北村 薫 05


六の宮の姫君


2000/05/29

 正直に言って、僕には本作の面白さが理解できていないし、またそれを語る資格もないだろう。出典数の多さに面食らいながらも最後まで読んだのだが、何だか右から入って左から抜けていくような…。

 最終学年となった「私」は、卒論のテーマとして芥川龍之介を選んだ。そんな中、文壇の長老から芥川の謎めいた言葉を聞かされる。それは、「六の宮の姫君」という短編作品に寄せられた、次のような言辞だった。

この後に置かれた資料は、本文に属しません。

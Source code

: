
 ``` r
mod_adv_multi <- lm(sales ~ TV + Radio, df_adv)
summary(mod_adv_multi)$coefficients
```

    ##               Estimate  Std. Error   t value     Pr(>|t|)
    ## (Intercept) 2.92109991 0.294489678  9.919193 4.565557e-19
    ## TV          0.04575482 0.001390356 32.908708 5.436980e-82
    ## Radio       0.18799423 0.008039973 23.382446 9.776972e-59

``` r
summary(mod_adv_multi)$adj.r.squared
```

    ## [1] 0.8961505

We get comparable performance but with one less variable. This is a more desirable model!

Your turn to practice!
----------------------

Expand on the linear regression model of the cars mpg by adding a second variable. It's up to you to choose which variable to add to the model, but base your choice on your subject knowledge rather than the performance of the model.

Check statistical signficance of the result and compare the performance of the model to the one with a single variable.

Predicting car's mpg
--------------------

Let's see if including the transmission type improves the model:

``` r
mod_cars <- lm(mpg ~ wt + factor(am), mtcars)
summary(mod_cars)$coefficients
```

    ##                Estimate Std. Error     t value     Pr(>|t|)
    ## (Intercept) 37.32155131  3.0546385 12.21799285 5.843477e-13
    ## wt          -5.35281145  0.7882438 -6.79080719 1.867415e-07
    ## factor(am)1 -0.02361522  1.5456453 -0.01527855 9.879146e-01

「あれは玉突きだね。……いや、というよりはキャッチボールだ」

 本作は、この言葉の謎を「私」が探るという物語である。「謎を探る」という点ではミステリーと言えなくもないが、故人に真意を問い質せるはずもない。何らかの答えに到達したとしても、それは決して憶測の域を出ることはない。だからこそ、文学という学問が成立するのだとも言えるが。でも、僕には釈然としない。

 高校時代の僕は、国語が苦手な典型的理系タイプだった。大学も工学部だったので、実験とシミュレーションに明け暮れる毎日を送り、活字にはまったく無縁だった。そんな僕であるから、そもそも本作に手を出したことに無理があったのだろう。ただ、一つだけ思ったことがある。受験の国語というものが、何と薄っぺらであることか。僕が読書をしなかった言い訳に過ぎないかもしれないが。

 一般受けはしない作品だろう。しかし、本作をシリーズ4作目に据えた北村さんと、出版した東京創元社の懐の深さには敬意を表する。